- _Collected data entries_:
================

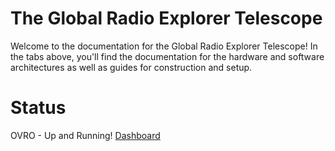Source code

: # The Global Radio Explorer Telescope

Welcome to the documentation for the Global Radio Explorer Telescope! In the
tabs above, you'll find the documentation for the hardware and software
architectures as well as guides for construction and setup.

# Status

OVRO - Up and Running! [Dashboard](https://grex.grafana.net/public-dashboards/47129dcb6b854256bba49a3551074ac1?from=now-1h&to=now)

================

Set down no line except those from the one with "tabs above, you'll" to the last line of the data, inclusive, each exactly as written.

- _Answer space_:
tabs above, you'll find the documentation for the hardware and software
architectures as well as guides for construction and setup.

# Status

OVRO - Up and Running! [Dashboard](https://grex.grafana.net/public-dashboards/47129dcb6b854256bba49a3551074ac1?from=now-1h&to=now)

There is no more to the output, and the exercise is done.